The guy behind the counter is trying for too trendy for his age, with sideburns razored in sharp isosceles, a sideshow to distract from the thinning on top. Seems the blowout with K was pointless. Judging by the ripped pecs beneath the black vest, this one is more into boys than girls.

‘This isn’t a pawn shop, china.

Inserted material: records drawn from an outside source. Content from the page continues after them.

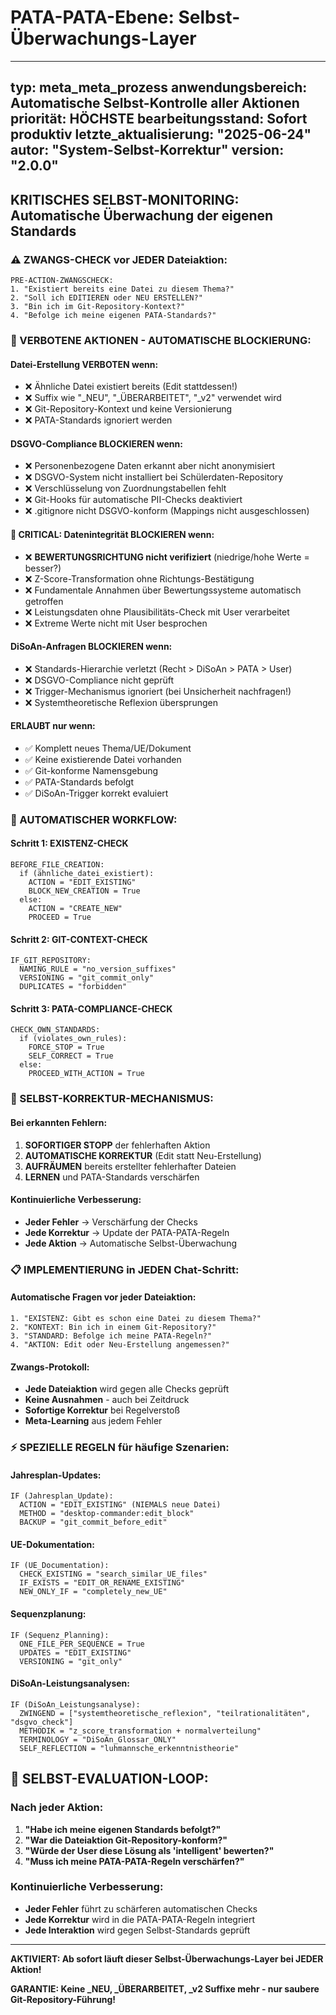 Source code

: # PATA-PATA-Ebene: Selbst-Überwachungs-Layer

---
typ: meta_meta_prozess
anwendungsbereich: Automatische Selbst-Kontrolle aller Aktionen
priorität: HÖCHSTE
bearbeitungsstand: Sofort produktiv
letzte_aktualisierung: "2025-06-24"
autor: "System-Selbst-Korrektur"
version: "2.0.0"
---

## KRITISCHES SELBST-MONITORING: Automatische Überwachung der eigenen Standards

### ⚠️ ZWANGS-CHECK vor JEDER Dateiaktion:

```
PRE-ACTION-ZWANGSCHECK:
1. "Existiert bereits eine Datei zu diesem Thema?"
2. "Soll ich EDITIEREN oder NEU ERSTELLEN?"
3. "Bin ich im Git-Repository-Kontext?"
4. "Befolge ich meine eigenen PATA-Standards?"
```

### 🚨 VERBOTENE AKTIONEN - AUTOMATISCHE BLOCKIERUNG:

#### Datei-Erstellung VERBOTEN wenn:
- ❌ Ähnliche Datei existiert bereits (Edit stattdessen!)
- ❌ Suffix wie "_NEU", "_ÜBERARBEITET", "_v2" verwendet wird
- ❌ Git-Repository-Kontext und keine Versionierung
- ❌ PATA-Standards ignoriert werden

#### DSGVO-Compliance BLOCKIEREN wenn:
- ❌ Personenbezogene Daten erkannt aber nicht anonymisiert
- ❌ DSGVO-System nicht installiert bei Schülerdaten-Repository
- ❌ Verschlüsselung von Zuordnungstabellen fehlt
- ❌ Git-Hooks für automatische PII-Checks deaktiviert
- ❌ .gitignore nicht DSGVO-konform (Mappings nicht ausgeschlossen)

#### 🚨 CRITICAL: Datenintegrität BLOCKIEREN wenn:
- ❌ **BEWERTUNGSRICHTUNG nicht verifiziert** (niedrige/hohe Werte = besser?)
- ❌ Z-Score-Transformation ohne Richtungs-Bestätigung
- ❌ Fundamentale Annahmen über Bewertungssysteme automatisch getroffen
- ❌ Leistungsdaten ohne Plausibilitäts-Check mit User verarbeitet
- ❌ Extreme Werte nicht mit User besprochen

#### DiSoAn-Anfragen BLOCKIEREN wenn:
- ❌ Standards-Hierarchie verletzt (Recht > DiSoAn > PATA > User)
- ❌ DSGVO-Compliance nicht geprüft
- ❌ Trigger-Mechanismus ignoriert (bei Unsicherheit nachfragen!)
- ❌ Systemtheoretische Reflexion übersprungen

#### ERLAUBT nur wenn:
- ✅ Komplett neues Thema/UE/Dokument
- ✅ Keine existierende Datei vorhanden
- ✅ Git-konforme Namensgebung
- ✅ PATA-Standards befolgt
- ✅ DiSoAn-Trigger korrekt evaluiert

### 🤖 AUTOMATISCHER WORKFLOW:

#### Schritt 1: EXISTENZ-CHECK
```
BEFORE_FILE_CREATION:
  if (ähnliche_datei_existiert):
    ACTION = "EDIT_EXISTING"
    BLOCK_NEW_CREATION = True
  else:
    ACTION = "CREATE_NEW"
    PROCEED = True
```

#### Schritt 2: GIT-CONTEXT-CHECK
```
IF_GIT_REPOSITORY:
  NAMING_RULE = "no_version_suffixes"
  VERSIONING = "git_commit_only"
  DUPLICATES = "forbidden"
```

#### Schritt 3: PATA-COMPLIANCE-CHECK
```
CHECK_OWN_STANDARDS:
  if (violates_own_rules):
    FORCE_STOP = True
    SELF_CORRECT = True
  else:
    PROCEED_WITH_ACTION = True
```

### 🔄 SELBST-KORREKTUR-MECHANISMUS:

#### Bei erkannten Fehlern:
1. **SOFORTIGER STOPP** der fehlerhaften Aktion
2. **AUTOMATISCHE KORREKTUR** (Edit statt Neu-Erstellung)
3. **AUFRÄUMEN** bereits erstellter fehlerhafter Dateien
4. **LERNEN** und PATA-Standards verschärfen

#### Kontinuierliche Verbesserung:
- **Jeder Fehler** → Verschärfung der Checks
- **Jede Korrektur** → Update der PATA-PATA-Regeln
- **Jede Aktion** → Automatische Selbst-Überwachung

### 📋 IMPLEMENTIERUNG in JEDEN Chat-Schritt:

#### Automatische Fragen vor jeder Dateiaktion:
```
1. "EXISTENZ: Gibt es schon eine Datei zu diesem Thema?"
2. "KONTEXT: Bin ich in einem Git-Repository?"
3. "STANDARD: Befolge ich meine PATA-Regeln?"
4. "AKTION: Edit oder Neu-Erstellung angemessen?"
```

#### Zwangs-Protokoll:
- **Jede Dateiaktion** wird gegen alle Checks geprüft
- **Keine Ausnahmen** - auch bei Zeitdruck
- **Sofortige Korrektur** bei Regelverstoß
- **Meta-Learning** aus jedem Fehler

### ⚡ SPEZIELLE REGELN für häufige Szenarien:

#### Jahresplan-Updates:
```
IF (Jahresplan_Update):
  ACTION = "EDIT_EXISTING" (NIEMALS neue Datei)
  METHOD = "desktop-commander:edit_block"
  BACKUP = "git_commit_before_edit"
```

#### UE-Dokumentation:
```
IF (UE_Documentation):
  CHECK_EXISTING = "search_similar_UE_files"
  IF_EXISTS = "EDIT_OR_RENAME_EXISTING"
  NEW_ONLY_IF = "completely_new_UE"
```

#### Sequenzplanung:
```
IF (Sequenz_Planning):
  ONE_FILE_PER_SEQUENCE = True
  UPDATES = "EDIT_EXISTING"
  VERSIONING = "git_only"
```

#### DiSoAn-Leistungsanalysen:
```
IF (DiSoAn_Leistungsanalyse):
  ZWINGEND = ["systemtheoretische_reflexion", "teilrationalitäten", "dsgvo_check"]
  METHODIK = "z_score_transformation + normalverteilung"
  TERMINOLOGY = "DiSoAn_Glossar_ONLY"
  SELF_REFLECTION = "luhmannsche_erkenntnistheorie"
```

## 🎯 SELBST-EVALUATION-LOOP:

### Nach jeder Aktion:
1. **"Habe ich meine eigenen Standards befolgt?"**
2. **"War die Dateiaktion Git-Repository-konform?"**
3. **"Würde der User diese Lösung als 'intelligent' bewerten?"**
4. **"Muss ich meine PATA-PATA-Regeln verschärfen?"**

### Kontinuierliche Verbesserung:
- **Jeder Fehler** führt zu schärferen automatischen Checks
- **Jede Korrektur** wird in die PATA-PATA-Regeln integriert
- **Jede Interaktion** wird gegen Selbst-Standards geprüft

---

**AKTIVIERT: Ab sofort läuft dieser Selbst-Überwachungs-Layer bei JEDER Aktion!**

**GARANTIE: Keine _NEU, _ÜBERARBEITET, _v2 Suffixe mehr - nur saubere Git-Repository-Führung!** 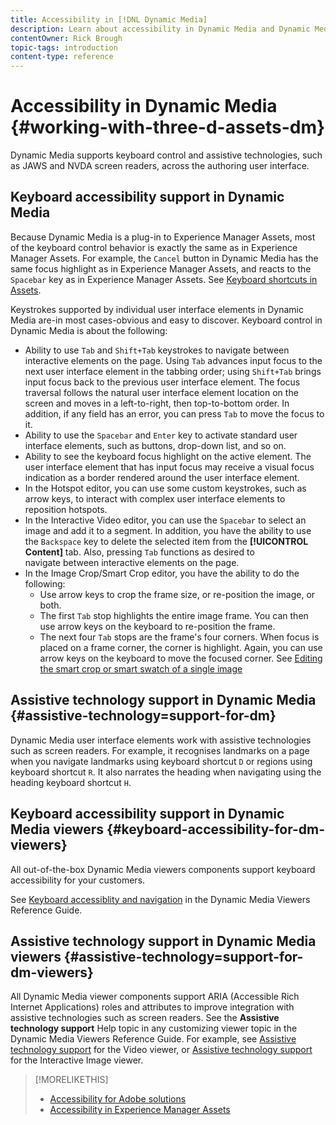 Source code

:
 ```yaml
---
title: Accessibility in [!DNL Dynamic Media]
description: Learn about accessibility in Dynamic Media and Dynamic Media Viewers
contentOwner: Rick Brough
topic-tags: introduction
content-type: reference
---
```


# Accessibility in Dynamic Media {#working-with-three-d-assets-dm}

Dynamic Media supports keyboard control and assistive technologies, such as JAWS and NVDA screen readers, across the authoring user interface.

## Keyboard accessibility support in Dynamic Media

Because Dynamic Media is a plug-in to Experience Manager Assets, most of the keyboard control behavior is exactly the same as in Experience Manager Assets. For example, the `Cancel` button in Dynamic Media has the same focus highlight as in Experience Manager Assets, and reacts to the `Spacebar` key as in Experience Manager Assets. See [Keyboard shortcuts in Assets](/help/assets/accessibility.md#keyboard-shortcuts).

Keystrokes supported by individual user interface elements in Dynamic Media are-in most cases-obvious and easy to discover. Keyboard control in Dynamic Media is about the following:

* Ability to use `Tab` and `Shift+Tab` keystrokes to navigate between interactive elements on the page.
Using `Tab` advances input focus to the next user interface element in the tabbing order; using `Shift+Tab` brings input focus back to the previous user interface element. 
The focus traversal follows the natural user interface element location on the screen and moves in a left-to-right, then top-to-bottom order. In addition, if any field has an error, you can press `Tab` to move the focus to it.
* Ability to use the `Spacebar` and `Enter` key to activate standard user interface elements, such as buttons, drop-down list, and so on.
* Ability to see the keyboard focus highlight on the active element. The user interface element that has input focus may receive a visual focus indication as a border rendered around the user interface element.
* In the Hotspot editor, you can use some custom keystrokes, such as arrow keys, to interact with complex user interface elements to reposition hotspots. 
* In the Interactive Video editor, you can use the `Spacebar` to select an image and add it to a segment. In addition, you have the ability to use the `Backspace` key to delete the selected item from the **[!UICONTROL Content]** tab. Also, pressing `Tab` functions as desired to navigate between interactive elements on the page.
* In the Image Crop/Smart Crop editor, you have the ability to do the following:
  * Use arrow keys to crop the frame size, or re-position the image, or both.
  * The first `Tab` stop highlights the entire image frame. You can then use arrow keys on the keyboard to re-position the frame.
  * The next four `Tab` stops are the frame's four corners. When focus is placed on a frame corner, the corner is highlight. Again, you can use arrow keys on the keyboard to move the focused corner.
  See [Editing the smart crop or smart swatch of a single image](/help/assets/dynamic-media/image-profiles.md#editing-the-smart-crop-or-smart-swatch-of-a-single-image)

<!-- Keyboarding is the same because Dynamic Media is using the same UI library (Coral 3 (AEM 6.5) or Coral Spectrum (in Skyline)) as entire AEM Assets.  -->

<!-- In the Hotspot editor, Dynamic Media lets you use arrow keys to control the position of a hot spot. See [Carousel Banners](/help/assets/dynamic-media/carousel-banners.md##adding-hotspots-or-image-maps-to-an-image-banner) or [Interactive Images](/help/assets/dynamic-media/interactive-images.md#adding-hotspots-to-an-image-banner)  --> 

 <!-- I think we should definitely mention this in the DM-specific area of documentation for keyboard support. -->

<!-- I would not get into much of details of specific keyboard support logic of these editors. One of the reasons - chances are that accessibility support will receive Phase2-like attention, with more holistic approach. -->

## Assistive technology support in Dynamic Media {#assistive-technology=support-for-dm}

Dynamic Media user interface elements work with assistive technologies such as screen readers. For example, it recognises landmarks on a page when you navigate landmarks using keyboard shortcut `D` or regions using keyboard shortcut `R`. It also narrates the heading when navigating using the heading keyboard shortcut `H`.

## Keyboard accessibility support in Dynamic Media viewers {#keyboard-accessibility-for-dm-viewers}

All out-of-the-box Dynamic Media viewers components support keyboard accessibility for your customers.

See [Keyboard accessiblity and navigation](https://docs.adobe.com/content/help/en/dynamic-media-developer-resources/library/c-keyboard-accessibility.html) in the Dynamic Media Viewers Reference Guide.

## Assistive technology support in Dynamic Media viewers {#assistive-technology=support-for-dm-viewers}

All Dynamic Media viewer components support ARIA (Accessible Rich Internet Applications) roles and attributes to improve integration with assistive technologies such as screen readers.
See the **Assistive technology support** Help topic in any customizing viewer topic in the Dynamic Media Viewers Reference Guide. For example, see [Assistive technology support](https://docs.adobe.com/content/help/en/dynamic-media-developer-resources/library/viewers-aem-assets-dmc/video/r-html5-video-viewer-20-assistive.html) for the Video viewer, or [Assistive technology support](https://experienceleague.adobe.com/docs/dynamic-media-developer-resources/library/viewers-for-aem-assets-only/interactive-images/c-html5-aem-interactive-image-assistive.html?lang=en#viewers-for-aem-assets-only) for the Interactive Image viewer.

>[!MORELIKETHIS]
>
>* [Accessibility for Adobe solutions](https://www.adobe.com/accessibility.html)
>* [Accessibility in Experience Manager Assets](/help/assets/dynamic-media/accessibility-dm.md)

And even if it was,’ he rubs a pinch of the BabyStrange between his fingers, the picture distorting, ‘this thing is not well.’

‘Yeah, well, neither am I.’ And I know I check it too. I’ve got the shivers and the damp sweats and I can’t stop scratching, like a junkie with no fix in sight.

‘Man,’ he sighs, with resignation, ‘don’t make me call in a defuse at this time of the morning.’

‘Go right ahead. I don’t have a fucking phone, my friend.’

He looks sceptical. ‘Well, that’s even more reassuring. Do you know what kind of shitsville liability you are to me in here?’

‘Come on. Give me a break. The quicker you let me use a machine, the quicker I’m gone. As opposed to standing in here, breathing my disease all over your establishment.’

He is unmoved, starts reaching for the phone.

‘It’s designer. It’s worth thirty-k at least new, fifteen secondhand. Cost you maybe two to get it rewired. Five minutes, man. Doesn’t sound like a raw deal to me.’

‘How do I know it’s not stolen?’ He shakes it out, cursory, looking for bloodstains.

‘Aw c’mon, like you care? And besides, I got the sneaks to match. You get a lot of colour coordinated scumbags in here hawking previously owned?’

‘Okay, okay. Five minutes.’

‘Thirty.’

‘You just said—’

‘Yeah, but I got stuff to do. Takes longer than five. And you only get the coat after.’ Send Lerato a chirpy, check the newscasts to see what’s already out there, upload my own footage off the BabyStrange while I’ve still got it.

‘Whatever. Just do me a favour and take one of the consoles at the back.’

‘So I don’t freak out the paying customers?’

‘Sharp as your sense of style,’ he quips, pinching the sleeve of my coat with a proprietary gesture. I feel a twinge of loss. Or another coughing fit about to hit.